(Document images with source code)
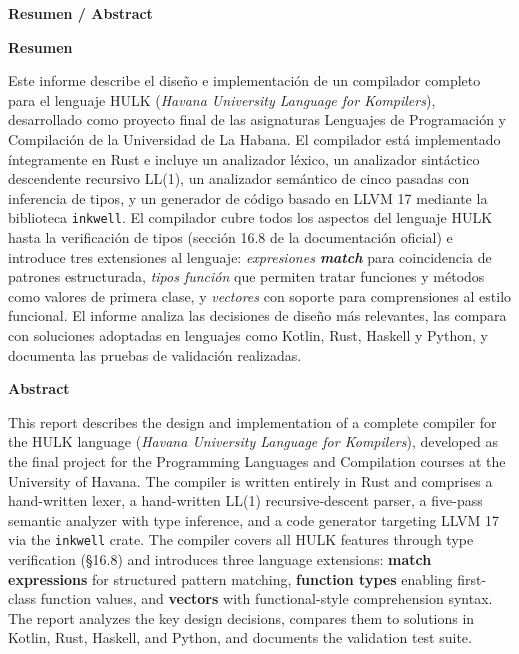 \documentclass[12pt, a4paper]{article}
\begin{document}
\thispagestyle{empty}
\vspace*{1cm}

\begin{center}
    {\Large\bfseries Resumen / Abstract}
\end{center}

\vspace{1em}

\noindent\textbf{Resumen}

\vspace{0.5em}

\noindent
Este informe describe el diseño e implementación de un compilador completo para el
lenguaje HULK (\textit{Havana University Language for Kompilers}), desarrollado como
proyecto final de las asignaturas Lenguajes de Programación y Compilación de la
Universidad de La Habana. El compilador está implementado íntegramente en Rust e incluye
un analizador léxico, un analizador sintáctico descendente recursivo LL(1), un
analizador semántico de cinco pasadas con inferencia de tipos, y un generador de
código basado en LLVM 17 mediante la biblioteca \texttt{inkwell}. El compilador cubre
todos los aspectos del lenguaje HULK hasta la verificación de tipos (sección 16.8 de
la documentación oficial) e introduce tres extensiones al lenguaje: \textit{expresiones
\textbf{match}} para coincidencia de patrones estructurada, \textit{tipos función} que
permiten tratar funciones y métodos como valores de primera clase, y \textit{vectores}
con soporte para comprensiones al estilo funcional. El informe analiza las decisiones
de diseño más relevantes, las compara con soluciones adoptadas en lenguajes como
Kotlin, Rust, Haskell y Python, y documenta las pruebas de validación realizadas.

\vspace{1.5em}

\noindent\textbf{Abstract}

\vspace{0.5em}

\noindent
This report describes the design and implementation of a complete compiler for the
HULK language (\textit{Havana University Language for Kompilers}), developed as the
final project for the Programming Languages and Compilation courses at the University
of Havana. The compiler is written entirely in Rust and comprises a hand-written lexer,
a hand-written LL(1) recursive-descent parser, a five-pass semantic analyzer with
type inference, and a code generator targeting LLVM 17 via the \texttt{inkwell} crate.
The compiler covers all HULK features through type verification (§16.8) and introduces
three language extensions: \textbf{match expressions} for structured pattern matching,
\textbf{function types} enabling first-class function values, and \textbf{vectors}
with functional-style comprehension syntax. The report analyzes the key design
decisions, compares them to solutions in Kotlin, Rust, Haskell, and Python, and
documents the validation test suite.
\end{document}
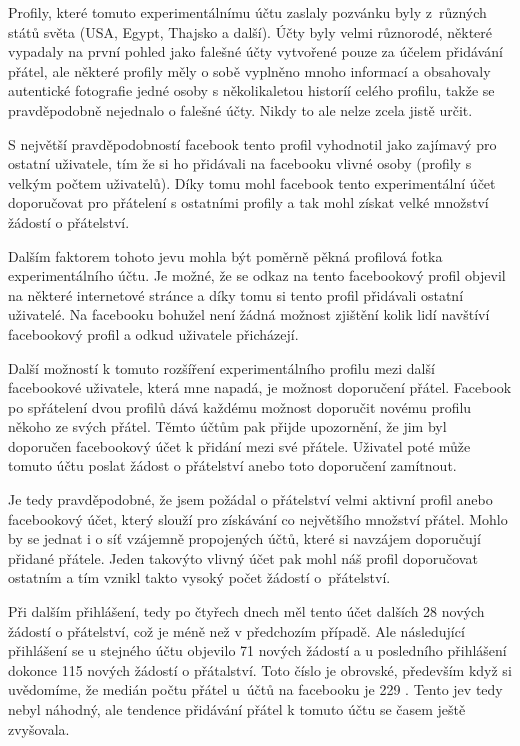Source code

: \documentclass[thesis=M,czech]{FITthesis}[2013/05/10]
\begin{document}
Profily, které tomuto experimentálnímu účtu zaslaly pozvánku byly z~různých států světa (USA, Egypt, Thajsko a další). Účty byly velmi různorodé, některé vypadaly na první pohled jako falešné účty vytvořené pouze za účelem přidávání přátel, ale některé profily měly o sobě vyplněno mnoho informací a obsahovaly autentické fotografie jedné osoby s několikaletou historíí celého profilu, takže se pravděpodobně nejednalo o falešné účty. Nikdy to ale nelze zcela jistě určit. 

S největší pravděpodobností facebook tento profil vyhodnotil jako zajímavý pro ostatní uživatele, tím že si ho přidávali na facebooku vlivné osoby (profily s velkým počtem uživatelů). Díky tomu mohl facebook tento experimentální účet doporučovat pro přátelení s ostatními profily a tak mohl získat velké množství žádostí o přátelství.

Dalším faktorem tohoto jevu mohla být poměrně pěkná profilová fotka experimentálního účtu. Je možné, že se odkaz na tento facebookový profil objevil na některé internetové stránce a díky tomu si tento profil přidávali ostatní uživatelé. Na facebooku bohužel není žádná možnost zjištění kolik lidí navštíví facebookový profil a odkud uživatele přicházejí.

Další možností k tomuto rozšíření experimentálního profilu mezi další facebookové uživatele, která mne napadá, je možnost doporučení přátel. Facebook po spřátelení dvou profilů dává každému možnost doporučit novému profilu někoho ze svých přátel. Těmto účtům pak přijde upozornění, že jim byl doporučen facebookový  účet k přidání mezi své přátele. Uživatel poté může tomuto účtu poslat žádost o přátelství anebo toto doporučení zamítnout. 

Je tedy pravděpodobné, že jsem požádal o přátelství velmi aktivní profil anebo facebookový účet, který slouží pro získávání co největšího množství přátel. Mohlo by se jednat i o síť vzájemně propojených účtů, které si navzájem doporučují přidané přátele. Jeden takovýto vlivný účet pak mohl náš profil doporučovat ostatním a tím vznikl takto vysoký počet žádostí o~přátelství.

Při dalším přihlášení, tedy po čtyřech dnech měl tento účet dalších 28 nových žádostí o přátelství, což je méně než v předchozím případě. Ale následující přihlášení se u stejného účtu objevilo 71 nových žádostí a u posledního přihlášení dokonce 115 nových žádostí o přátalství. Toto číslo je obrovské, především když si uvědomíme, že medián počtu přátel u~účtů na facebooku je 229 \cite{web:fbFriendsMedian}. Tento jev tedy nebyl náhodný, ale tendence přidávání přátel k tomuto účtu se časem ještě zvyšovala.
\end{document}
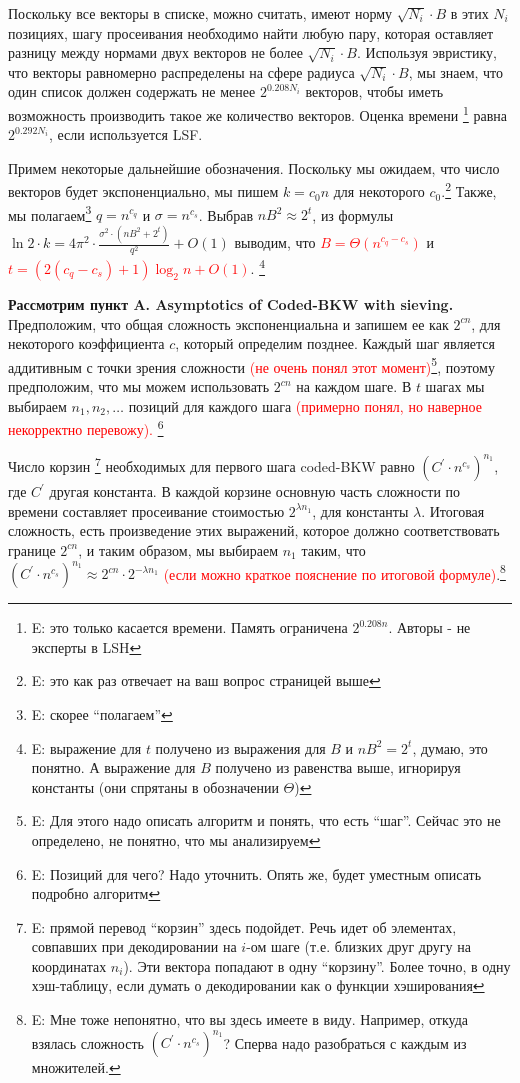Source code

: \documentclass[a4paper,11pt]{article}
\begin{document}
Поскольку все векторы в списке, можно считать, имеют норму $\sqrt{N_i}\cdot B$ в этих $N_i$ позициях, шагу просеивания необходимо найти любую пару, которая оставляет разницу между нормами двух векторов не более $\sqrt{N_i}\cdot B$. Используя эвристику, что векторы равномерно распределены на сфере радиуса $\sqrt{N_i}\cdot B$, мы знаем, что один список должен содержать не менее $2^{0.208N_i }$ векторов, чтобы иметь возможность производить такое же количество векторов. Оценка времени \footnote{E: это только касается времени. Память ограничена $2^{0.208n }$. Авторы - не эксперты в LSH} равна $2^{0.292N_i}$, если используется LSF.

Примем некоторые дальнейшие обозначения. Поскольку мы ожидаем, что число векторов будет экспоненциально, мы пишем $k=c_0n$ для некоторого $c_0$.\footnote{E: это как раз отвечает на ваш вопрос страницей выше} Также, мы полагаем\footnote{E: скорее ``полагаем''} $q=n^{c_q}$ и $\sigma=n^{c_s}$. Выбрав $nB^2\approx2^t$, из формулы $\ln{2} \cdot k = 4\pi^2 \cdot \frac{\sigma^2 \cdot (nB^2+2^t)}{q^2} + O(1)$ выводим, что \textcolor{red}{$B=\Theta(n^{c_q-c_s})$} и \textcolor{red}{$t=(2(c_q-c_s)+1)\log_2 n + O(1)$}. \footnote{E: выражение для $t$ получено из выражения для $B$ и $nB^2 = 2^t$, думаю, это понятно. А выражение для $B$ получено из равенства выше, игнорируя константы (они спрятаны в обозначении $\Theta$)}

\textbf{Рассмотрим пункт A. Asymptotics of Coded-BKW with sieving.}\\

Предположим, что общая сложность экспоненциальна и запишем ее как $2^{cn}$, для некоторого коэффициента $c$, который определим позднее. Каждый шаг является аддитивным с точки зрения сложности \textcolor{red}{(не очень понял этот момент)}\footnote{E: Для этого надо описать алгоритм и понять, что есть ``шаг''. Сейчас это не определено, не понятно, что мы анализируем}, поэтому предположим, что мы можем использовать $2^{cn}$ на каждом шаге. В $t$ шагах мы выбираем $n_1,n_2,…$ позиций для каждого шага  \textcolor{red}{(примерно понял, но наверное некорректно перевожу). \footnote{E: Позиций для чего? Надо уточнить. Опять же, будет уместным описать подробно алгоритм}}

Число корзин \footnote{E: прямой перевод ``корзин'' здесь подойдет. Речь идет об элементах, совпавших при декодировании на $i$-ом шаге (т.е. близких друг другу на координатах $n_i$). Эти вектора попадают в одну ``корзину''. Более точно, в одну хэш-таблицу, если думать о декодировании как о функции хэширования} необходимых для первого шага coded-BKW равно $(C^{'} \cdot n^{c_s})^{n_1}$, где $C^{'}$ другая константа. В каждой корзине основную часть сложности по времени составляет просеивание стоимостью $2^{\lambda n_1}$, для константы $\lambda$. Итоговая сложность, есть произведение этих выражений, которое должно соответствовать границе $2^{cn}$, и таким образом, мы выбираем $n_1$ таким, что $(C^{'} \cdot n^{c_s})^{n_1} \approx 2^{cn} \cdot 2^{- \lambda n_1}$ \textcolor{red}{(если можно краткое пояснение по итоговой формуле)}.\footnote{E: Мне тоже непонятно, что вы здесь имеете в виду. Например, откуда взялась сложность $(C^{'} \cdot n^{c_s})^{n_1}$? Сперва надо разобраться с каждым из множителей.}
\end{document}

YOUR INSTRUCTIONS: Working through the records, find each line containing the word "textbf" and copy it.

ANSWER TO THIS PROBLEM:
\noindent\textbf{Resumen}
\textbf{match}} para coincidencia de patrones estructurada, \textit{tipos función} que
\noindent\textbf{Abstract}
three language extensions: \textbf{match expressions} for structured pattern matching,
\textbf{function types} enabling first-class function values, and \textbf{vectors}
\textbf{Рассмотрим пункт A. Asymptotics of Coded-BKW with sieving.}\\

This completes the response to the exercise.